%%

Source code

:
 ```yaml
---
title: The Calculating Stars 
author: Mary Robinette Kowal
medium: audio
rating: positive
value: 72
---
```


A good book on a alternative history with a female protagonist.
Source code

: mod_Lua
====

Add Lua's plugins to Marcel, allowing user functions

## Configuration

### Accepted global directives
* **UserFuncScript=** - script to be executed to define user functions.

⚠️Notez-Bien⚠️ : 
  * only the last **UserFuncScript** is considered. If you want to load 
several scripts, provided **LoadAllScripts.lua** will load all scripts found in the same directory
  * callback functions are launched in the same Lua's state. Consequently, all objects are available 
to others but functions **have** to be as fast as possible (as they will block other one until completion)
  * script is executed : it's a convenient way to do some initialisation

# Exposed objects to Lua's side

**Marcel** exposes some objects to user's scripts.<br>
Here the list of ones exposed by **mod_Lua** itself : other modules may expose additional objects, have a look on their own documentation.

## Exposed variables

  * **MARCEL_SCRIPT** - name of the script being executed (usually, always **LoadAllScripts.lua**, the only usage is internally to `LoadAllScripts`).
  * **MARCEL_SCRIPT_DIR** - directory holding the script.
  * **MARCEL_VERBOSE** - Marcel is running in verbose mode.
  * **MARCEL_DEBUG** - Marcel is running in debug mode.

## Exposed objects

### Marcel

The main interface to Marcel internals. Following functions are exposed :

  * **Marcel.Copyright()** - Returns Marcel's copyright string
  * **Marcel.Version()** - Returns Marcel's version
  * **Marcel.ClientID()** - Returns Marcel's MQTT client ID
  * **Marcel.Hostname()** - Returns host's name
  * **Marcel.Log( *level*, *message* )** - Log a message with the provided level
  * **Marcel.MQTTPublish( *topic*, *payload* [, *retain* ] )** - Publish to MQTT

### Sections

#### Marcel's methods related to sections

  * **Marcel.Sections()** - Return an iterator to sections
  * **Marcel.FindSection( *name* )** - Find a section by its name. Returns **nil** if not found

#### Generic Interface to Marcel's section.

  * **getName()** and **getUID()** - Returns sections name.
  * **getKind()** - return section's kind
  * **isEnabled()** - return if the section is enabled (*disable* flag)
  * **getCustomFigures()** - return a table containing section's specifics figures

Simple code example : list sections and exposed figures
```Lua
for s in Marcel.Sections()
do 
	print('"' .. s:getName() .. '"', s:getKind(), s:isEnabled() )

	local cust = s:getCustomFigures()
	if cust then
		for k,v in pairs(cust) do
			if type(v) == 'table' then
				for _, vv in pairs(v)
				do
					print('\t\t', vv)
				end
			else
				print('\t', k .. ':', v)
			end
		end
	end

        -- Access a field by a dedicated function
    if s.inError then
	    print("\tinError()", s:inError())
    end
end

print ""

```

%%

● **Work required**
Among the lines above, find each one containing the string "pairs" and copy it.

● **Exercise response**
		for k,v in pairs(cust) do
				for _, vv in pairs(v)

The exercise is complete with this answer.